* ACTIVITY
Across all the entries below, count each line that holds "único" and report the figure only.

(Dataset items)
=== Section Start ===

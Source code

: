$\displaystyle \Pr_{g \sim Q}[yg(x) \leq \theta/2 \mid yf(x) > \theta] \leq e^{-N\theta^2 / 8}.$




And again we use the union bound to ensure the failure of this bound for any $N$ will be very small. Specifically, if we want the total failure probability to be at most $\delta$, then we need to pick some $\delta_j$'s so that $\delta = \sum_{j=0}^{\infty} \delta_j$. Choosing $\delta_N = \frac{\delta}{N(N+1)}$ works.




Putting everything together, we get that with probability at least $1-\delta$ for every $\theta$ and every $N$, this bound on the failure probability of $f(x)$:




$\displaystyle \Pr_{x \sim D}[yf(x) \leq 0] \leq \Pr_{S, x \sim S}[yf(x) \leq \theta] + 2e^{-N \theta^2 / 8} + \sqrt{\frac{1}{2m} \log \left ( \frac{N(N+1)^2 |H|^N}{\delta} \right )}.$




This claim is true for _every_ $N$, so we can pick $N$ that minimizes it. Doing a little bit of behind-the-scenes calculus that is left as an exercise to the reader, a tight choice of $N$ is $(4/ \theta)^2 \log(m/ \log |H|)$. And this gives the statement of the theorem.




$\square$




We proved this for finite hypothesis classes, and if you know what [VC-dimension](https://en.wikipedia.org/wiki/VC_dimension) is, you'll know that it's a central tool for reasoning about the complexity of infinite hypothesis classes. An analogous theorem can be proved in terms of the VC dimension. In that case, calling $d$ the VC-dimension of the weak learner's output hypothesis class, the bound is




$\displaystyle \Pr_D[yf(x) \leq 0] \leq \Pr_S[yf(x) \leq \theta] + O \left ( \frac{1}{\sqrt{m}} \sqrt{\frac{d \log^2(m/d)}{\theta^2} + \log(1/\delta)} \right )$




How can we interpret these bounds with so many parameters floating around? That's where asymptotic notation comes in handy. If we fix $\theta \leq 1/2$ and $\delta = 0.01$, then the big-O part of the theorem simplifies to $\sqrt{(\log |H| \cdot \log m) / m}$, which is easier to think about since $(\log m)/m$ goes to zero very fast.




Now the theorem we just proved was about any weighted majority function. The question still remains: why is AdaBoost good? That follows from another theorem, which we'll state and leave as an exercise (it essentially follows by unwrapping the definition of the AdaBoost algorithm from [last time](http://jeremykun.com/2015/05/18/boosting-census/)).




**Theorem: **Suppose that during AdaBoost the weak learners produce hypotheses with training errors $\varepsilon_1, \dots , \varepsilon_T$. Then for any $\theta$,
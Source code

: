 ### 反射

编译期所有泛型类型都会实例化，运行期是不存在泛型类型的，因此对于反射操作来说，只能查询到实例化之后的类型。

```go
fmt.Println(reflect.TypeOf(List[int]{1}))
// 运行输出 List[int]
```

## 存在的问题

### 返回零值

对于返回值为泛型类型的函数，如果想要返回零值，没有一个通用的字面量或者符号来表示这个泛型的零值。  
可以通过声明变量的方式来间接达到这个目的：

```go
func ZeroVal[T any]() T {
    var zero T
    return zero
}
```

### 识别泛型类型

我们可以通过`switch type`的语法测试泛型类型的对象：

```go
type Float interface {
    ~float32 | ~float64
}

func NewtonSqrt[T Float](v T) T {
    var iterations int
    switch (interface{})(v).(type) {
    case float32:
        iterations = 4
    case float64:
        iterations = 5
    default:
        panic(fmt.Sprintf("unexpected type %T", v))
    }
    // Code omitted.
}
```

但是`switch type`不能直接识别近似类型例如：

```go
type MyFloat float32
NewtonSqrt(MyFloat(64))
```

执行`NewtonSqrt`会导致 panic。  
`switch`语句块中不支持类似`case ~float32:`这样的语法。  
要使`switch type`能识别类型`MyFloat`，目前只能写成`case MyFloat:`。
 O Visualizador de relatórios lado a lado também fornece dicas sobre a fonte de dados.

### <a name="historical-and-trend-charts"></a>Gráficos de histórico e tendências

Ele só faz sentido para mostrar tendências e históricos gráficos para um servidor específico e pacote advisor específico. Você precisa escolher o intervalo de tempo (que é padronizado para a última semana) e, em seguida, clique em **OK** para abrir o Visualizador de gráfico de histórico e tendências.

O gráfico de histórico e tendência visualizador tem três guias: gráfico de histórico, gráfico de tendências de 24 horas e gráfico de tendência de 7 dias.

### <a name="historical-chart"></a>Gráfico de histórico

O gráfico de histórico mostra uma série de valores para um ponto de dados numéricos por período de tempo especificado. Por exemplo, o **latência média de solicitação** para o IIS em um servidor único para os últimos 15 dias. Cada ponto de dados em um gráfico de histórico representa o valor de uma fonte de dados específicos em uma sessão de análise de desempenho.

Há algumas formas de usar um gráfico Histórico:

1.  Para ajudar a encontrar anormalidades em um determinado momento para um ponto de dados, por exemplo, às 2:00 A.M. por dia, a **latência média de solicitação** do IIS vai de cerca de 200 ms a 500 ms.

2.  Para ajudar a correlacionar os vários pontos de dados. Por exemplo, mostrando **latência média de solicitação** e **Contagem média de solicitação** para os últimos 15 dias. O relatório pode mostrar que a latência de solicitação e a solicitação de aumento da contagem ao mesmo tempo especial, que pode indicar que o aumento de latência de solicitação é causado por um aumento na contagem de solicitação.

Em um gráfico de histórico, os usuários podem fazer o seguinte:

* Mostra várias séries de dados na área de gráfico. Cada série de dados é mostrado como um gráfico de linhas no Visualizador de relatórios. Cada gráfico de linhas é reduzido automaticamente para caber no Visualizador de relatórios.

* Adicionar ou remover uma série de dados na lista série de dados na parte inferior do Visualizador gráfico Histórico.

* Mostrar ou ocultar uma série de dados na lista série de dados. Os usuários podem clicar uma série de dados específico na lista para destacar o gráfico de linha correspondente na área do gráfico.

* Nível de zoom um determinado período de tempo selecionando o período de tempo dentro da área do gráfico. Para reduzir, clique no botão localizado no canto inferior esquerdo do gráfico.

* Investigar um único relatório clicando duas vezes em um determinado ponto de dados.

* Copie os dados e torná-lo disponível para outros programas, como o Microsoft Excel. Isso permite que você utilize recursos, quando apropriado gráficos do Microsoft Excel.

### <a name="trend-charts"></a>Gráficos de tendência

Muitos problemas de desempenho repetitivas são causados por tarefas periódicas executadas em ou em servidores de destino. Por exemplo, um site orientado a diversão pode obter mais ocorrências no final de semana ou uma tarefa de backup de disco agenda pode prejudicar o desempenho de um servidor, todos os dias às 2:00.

=== Section End ===

* OUTPUT OF THE EXERCISE
2